Según indicaron en el centro médico, la infección se puede dar con mayor frecuencia en época lluviosa y su principal patógeno es la presencia de diarrea.
Fernando Morales, director del nosocomio, dijo que la infección apareció cerca del año 2000 y ataca a personas que se encuentran en estado de desnutrición, pero, principalmente por el uso excesivo de antibióticos.
Gustavo Leandro, médico geriatra, explicó que el trasplante se empezó a utilizar en el 2015, sin embargo, para el 2016 ya se elaboró un protocolo para realizar los procedimientos.
En dos años, se detectaron 138 pacientes con la infección, pero 31 de ellos no tuvieron respuesta al tratamiento ordinario, motivo por el cual, se les aplicó el trasplante, de ellos, 20 pacientes tuvieron resultados positivos, mientras que otros ocho tuvieron que pasar por una segunda cirugía, obteniendo éxito.
Respecto a los tres restantes, Diana Paniagua, enfermera epidemióloga, dijo que no se les pudo aplicar de nuevo el procedimiento porque fallecieron por otras causas ajenas al trasplante.
Además, mencionó que existen dos vías de administración como la superior que involucra sondas nasogástricas, y la inferior, por medio de colonoscopia y enema de retención.
“Nosotros respondemos a todas las preguntas de los familiares cuando se requiere aplicar este procedimiento, luego, se debe firmar un consentimiento.
Posterior a ello, seleccionamos a los donantes que son personas cercanas al paciente, como un hijo o algún familiar”, expresó Paniagua.
Añadió que, al elegirlos, se procese con la aplicación de estudios médicos para evitar enfermedades infectocontagiosas.

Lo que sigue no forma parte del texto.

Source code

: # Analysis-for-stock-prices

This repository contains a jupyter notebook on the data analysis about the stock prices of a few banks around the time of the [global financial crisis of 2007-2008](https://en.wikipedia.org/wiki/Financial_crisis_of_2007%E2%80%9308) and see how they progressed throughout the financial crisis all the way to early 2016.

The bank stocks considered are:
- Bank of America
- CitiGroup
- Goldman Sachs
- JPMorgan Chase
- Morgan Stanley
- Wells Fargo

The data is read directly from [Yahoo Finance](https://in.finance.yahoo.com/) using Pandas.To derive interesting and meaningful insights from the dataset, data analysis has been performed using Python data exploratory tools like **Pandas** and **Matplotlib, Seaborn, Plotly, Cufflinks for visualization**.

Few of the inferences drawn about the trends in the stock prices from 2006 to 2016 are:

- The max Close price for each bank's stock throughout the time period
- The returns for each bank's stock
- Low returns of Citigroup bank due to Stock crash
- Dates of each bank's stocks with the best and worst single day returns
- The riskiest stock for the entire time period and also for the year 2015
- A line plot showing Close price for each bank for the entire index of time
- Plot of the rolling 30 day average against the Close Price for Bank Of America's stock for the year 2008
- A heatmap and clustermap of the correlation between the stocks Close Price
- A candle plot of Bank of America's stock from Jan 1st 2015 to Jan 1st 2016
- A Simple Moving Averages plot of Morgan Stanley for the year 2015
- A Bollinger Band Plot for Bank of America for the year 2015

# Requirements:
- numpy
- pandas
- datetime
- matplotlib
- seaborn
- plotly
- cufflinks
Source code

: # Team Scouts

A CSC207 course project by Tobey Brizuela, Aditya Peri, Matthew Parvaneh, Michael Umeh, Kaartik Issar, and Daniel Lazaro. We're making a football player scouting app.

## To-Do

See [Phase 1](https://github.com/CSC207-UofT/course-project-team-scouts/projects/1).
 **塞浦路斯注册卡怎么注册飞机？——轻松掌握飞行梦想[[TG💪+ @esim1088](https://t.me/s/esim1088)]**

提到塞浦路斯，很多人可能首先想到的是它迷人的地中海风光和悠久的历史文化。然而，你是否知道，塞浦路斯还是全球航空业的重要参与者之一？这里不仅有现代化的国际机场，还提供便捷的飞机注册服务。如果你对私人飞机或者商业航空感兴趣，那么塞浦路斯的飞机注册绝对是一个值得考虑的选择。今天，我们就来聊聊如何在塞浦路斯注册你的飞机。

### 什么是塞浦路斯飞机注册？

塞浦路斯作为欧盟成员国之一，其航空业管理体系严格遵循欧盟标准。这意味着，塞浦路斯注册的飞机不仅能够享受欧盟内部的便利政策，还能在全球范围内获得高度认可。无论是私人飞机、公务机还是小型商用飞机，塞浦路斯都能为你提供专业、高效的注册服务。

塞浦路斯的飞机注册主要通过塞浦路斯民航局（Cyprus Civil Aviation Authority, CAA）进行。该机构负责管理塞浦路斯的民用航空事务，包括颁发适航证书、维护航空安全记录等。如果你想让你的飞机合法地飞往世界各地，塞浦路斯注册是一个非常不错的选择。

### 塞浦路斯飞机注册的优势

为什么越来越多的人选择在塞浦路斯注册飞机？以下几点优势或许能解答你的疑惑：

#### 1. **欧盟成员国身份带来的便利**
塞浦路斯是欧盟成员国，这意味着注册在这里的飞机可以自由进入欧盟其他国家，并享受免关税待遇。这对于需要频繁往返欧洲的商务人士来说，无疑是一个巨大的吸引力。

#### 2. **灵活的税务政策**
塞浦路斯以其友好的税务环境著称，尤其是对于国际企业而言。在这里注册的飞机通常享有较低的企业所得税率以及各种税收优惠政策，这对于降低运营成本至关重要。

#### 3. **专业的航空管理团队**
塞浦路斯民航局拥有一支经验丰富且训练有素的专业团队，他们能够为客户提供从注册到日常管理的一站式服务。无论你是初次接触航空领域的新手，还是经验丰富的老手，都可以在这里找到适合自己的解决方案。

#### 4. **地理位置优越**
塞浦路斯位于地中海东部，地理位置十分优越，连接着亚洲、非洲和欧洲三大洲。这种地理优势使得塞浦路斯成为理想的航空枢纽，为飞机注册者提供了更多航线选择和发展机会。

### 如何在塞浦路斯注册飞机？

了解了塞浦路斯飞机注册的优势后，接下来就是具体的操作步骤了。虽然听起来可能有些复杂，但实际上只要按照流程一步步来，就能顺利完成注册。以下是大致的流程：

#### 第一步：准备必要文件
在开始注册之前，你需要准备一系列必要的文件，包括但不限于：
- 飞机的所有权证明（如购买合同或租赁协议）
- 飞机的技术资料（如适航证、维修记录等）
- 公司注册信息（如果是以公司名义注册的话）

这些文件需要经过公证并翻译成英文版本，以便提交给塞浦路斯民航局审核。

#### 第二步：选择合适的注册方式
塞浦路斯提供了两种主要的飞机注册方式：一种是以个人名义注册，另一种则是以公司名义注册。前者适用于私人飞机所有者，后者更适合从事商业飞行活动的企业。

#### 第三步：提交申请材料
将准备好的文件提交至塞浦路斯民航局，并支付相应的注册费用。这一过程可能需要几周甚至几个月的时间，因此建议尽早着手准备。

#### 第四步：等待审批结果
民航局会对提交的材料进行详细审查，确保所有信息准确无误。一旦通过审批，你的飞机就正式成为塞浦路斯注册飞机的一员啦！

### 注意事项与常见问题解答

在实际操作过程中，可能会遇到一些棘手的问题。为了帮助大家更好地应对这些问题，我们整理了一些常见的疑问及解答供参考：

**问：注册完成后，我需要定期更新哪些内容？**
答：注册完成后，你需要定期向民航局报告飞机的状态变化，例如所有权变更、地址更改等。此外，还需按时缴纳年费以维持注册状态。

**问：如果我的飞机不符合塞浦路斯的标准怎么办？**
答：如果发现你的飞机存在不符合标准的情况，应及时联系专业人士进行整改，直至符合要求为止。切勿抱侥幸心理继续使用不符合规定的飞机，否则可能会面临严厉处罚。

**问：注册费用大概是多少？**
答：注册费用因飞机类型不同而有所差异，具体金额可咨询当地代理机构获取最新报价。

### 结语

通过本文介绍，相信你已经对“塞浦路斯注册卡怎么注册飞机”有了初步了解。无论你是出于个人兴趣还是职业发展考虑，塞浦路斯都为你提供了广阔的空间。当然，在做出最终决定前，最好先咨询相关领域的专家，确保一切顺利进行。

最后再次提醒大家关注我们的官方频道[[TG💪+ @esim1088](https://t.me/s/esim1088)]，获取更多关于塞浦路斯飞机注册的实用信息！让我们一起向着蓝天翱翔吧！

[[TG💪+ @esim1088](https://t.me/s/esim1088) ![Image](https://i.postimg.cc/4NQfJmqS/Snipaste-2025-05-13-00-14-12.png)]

En centro médico indicaron que se hacen las revisiones respectivas, tanto previas como posteriores al trasplante, donde se verifica que todo esté correcto en los exámenes físicos y, ese mismo día, se vigila al paciente para descartar efectos secundarios.

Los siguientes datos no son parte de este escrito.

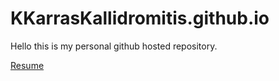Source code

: # KKarrasKallidromitis.github.io
Hello this is my personal github hosted repository. 

[Resume](https://kkarraskallidromitis.github.io/KKarrasKallidromitis_resume.pdf)

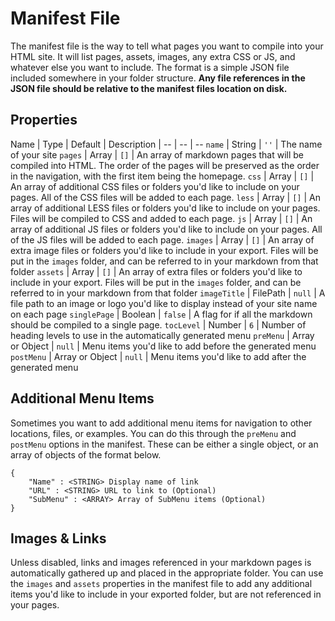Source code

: # Manifest File

The manifest file is the way to tell what pages you want to
compile into your HTML site. It will list pages, assets,
images, any extra CSS or JS, and whatever else you want to
include. The format is a simple JSON file included somewhere
in your folder structure. **Any file references in the JSON
file should be relative to the manifest files location on
disk.**

## Properties

Name | Type | Default | Description |
-- | -- | --
`name` | String | `''` | The name of your site
`pages` | Array | `[]` | An array of markdown pages that will be compiled into HTML. The order of the pages will be preserved as the order in the navigation, with the first item being the homepage.
`css` | Array | `[]` | An array of additional CSS files or folders you'd like to include on your pages. All of the CSS files will be added to each page.
`less` | Array | `[]` | An array of additional LESS files or folders you'd like to include on your pages. Files will be compiled to CSS and added to each page.
`js` | Array | `[]` | An array of additional JS files or folders you'd like to include on your pages. All of the JS files will be added to each page.
`images` | Array | `[]` | An array of extra image files or folders you'd like to include in your export. Files will be put in the `images` folder, and can be referred to in your markdown from that folder
`assets` | Array | `[]` | An array of extra files or folders you'd like to include in your export. Files will be put in the `images` folder, and can be referred to in your markdown from that folder
`imageTitle` | FilePath | `null` | A file path to an image or logo you'd like to display instead of your site name on each page
`singlePage` | Boolean | `false` | A flag for if all the markdown should be compiled to a single page.
`tocLevel` | Number | `6` | Number of heading levels to use in the automatically generated menu
`preMenu` | Array or Object | `null` | Menu items you'd like to add before the generated menu
`postMenu` | Array or Object | `null` | Menu items you'd like to add after the generated menu

## Additional Menu Items

Sometimes you want to add additional menu items for navigation
to other locations, files, or examples. You can do this through
the `preMenu` and `postMenu` options in the manifest. These can
be either a single object, or an array of objects of the format
below.

	{
		"Name" : <STRING> Display name of link
		"URL" : <STRING> URL to link to (Optional)
		"SubMenu" : <ARRAY> Array of SubMenu items (Optional)
	}

## Images & Links

Unless disabled, links and images referenced in your markdown
pages is automatically gathered up and placed in the appropriate
folder. You can use the `images` and `assets` properties in the
manifest file to add any additional items you'd like to include
in your exported folder, but are not referenced in your pages.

Por su parte, Leandro explicó que toda persona tiene flora intestinal, la cual, está dentro del colon y se encarga de preparar y metabolizar la digestión.
Sin embargo, cuando a un paciente se le aplican los antibióticos, la flora intestinal disminuye y aumenta la posibilidad de aparición o crecimiento de una infección por Clostridium.
“El trasplante lo que trata es reestablecer esa flora intestinal que se perdió con los antibióticos intestinales, no existe un medicamento que favorezca la aparición o repoblación de la flora intestinal. Es por eso que se llega la necesidad de un trasplante fecal, con el objetivo de reestablecer la función normal del ambiente a nivel colónico”, explicó Leandro.